What is expected: For this exercise, print all of the data exactly as given.

Material provided:
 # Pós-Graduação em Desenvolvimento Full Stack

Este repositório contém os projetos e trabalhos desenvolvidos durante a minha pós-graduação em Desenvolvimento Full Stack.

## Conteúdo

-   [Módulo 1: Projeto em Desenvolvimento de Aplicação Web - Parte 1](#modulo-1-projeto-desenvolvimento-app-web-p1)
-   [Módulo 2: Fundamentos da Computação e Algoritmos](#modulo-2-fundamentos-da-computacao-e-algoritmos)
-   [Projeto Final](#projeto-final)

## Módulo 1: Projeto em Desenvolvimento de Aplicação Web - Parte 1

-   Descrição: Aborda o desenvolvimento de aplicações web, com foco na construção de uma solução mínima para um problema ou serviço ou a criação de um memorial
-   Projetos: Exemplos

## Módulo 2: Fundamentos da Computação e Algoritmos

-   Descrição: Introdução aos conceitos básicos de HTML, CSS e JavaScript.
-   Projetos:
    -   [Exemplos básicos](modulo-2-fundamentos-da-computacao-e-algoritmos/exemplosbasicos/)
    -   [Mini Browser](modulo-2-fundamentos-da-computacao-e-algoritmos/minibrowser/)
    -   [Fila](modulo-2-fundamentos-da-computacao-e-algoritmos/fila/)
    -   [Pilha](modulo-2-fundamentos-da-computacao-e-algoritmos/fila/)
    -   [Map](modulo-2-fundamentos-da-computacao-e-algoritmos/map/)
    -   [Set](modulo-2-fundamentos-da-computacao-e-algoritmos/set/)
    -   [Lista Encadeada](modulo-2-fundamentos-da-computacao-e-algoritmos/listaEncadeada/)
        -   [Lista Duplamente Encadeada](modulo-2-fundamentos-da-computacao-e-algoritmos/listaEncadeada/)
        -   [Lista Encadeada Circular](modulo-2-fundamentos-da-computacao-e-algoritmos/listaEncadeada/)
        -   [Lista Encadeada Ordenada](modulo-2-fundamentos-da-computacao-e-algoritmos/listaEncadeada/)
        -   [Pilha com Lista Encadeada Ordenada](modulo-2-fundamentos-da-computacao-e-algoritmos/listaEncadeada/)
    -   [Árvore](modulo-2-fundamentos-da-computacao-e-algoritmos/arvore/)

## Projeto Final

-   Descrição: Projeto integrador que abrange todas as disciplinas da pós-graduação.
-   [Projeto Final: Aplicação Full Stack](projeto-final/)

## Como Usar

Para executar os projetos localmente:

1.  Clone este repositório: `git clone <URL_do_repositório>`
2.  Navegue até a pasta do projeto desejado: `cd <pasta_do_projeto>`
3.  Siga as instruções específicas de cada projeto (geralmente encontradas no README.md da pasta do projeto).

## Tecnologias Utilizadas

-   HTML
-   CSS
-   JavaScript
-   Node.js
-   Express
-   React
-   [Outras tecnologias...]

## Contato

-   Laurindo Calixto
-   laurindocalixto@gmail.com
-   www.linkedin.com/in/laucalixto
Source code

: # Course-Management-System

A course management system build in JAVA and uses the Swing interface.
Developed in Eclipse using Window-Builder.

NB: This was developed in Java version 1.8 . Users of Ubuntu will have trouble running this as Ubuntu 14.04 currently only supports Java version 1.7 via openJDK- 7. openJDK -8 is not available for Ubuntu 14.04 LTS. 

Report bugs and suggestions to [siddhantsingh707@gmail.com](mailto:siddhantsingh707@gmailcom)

Solution below:
 # Pós-Graduação em Desenvolvimento Full Stack

Este repositório contém os projetos e trabalhos desenvolvidos durante a minha pós-graduação em Desenvolvimento Full Stack.

## Conteúdo

-   [Módulo 1: Projeto em Desenvolvimento de Aplicação Web - Parte 1](#modulo-1-projeto-desenvolvimento-app-web-p1)
-   [Módulo 2: Fundamentos da Computação e Algoritmos](#modulo-2-fundamentos-da-computacao-e-algoritmos)
-   [Projeto Final](#projeto-final)

## Módulo 1: Projeto em Desenvolvimento de Aplicação Web - Parte 1

-   Descrição: Aborda o desenvolvimento de aplicações web, com foco na construção de uma solução mínima para um problema ou serviço ou a criação de um memorial
-   Projetos: Exemplos

## Módulo 2: Fundamentos da Computação e Algoritmos

-   Descrição: Introdução aos conceitos básicos de HTML, CSS e JavaScript.
-   Projetos:
    -   [Exemplos básicos](modulo-2-fundamentos-da-computacao-e-algoritmos/exemplosbasicos/)
    -   [Mini Browser](modulo-2-fundamentos-da-computacao-e-algoritmos/minibrowser/)
    -   [Fila](modulo-2-fundamentos-da-computacao-e-algoritmos/fila/)
    -   [Pilha](modulo-2-fundamentos-da-computacao-e-algoritmos/fila/)
    -   [Map](modulo-2-fundamentos-da-computacao-e-algoritmos/map/)
    -   [Set](modulo-2-fundamentos-da-computacao-e-algoritmos/set/)
    -   [Lista Encadeada](modulo-2-fundamentos-da-computacao-e-algoritmos/listaEncadeada/)
        -   [Lista Duplamente Encadeada](modulo-2-fundamentos-da-computacao-e-algoritmos/listaEncadeada/)
        -   [Lista Encadeada Circular](modulo-2-fundamentos-da-computacao-e-algoritmos/listaEncadeada/)
        -   [Lista Encadeada Ordenada](modulo-2-fundamentos-da-computacao-e-algoritmos/listaEncadeada/)
        -   [Pilha com Lista Encadeada Ordenada](modulo-2-fundamentos-da-computacao-e-algoritmos/listaEncadeada/)
    -   [Árvore](modulo-2-fundamentos-da-computacao-e-algoritmos/arvore/)

## Projeto Final

-   Descrição: Projeto integrador que abrange todas as disciplinas da pós-graduação.
-   [Projeto Final: Aplicação Full Stack](projeto-final/)

## Como Usar

Para executar os projetos localmente:

1.  Clone este repositório: `git clone <URL_do_repositório>`
2.  Navegue até a pasta do projeto desejado: `cd <pasta_do_projeto>`
3.  Siga as instruções específicas de cada projeto (geralmente encontradas no README.md da pasta do projeto).

## Tecnologias Utilizadas

-   HTML
-   CSS
-   JavaScript
-   Node.js
-   Express
-   React
-   [Outras tecnologias...]

## Contato

-   Laurindo Calixto
-   laurindocalixto@gmail.com
-   www.linkedin.com/in/laucalixto
Source code

: # Course-Management-System

A course management system build in JAVA and uses the Swing interface.
Developed in Eclipse using Window-Builder.

NB: This was developed in Java version 1.8 . Users of Ubuntu will have trouble running this as Ubuntu 14.04 currently only supports Java version 1.7 via openJDK- 7. openJDK -8 is not available for Ubuntu 14.04 LTS. 

Report bugs and suggestions to [siddhantsingh707@gmail.com](mailto:siddhantsingh707@gmailcom)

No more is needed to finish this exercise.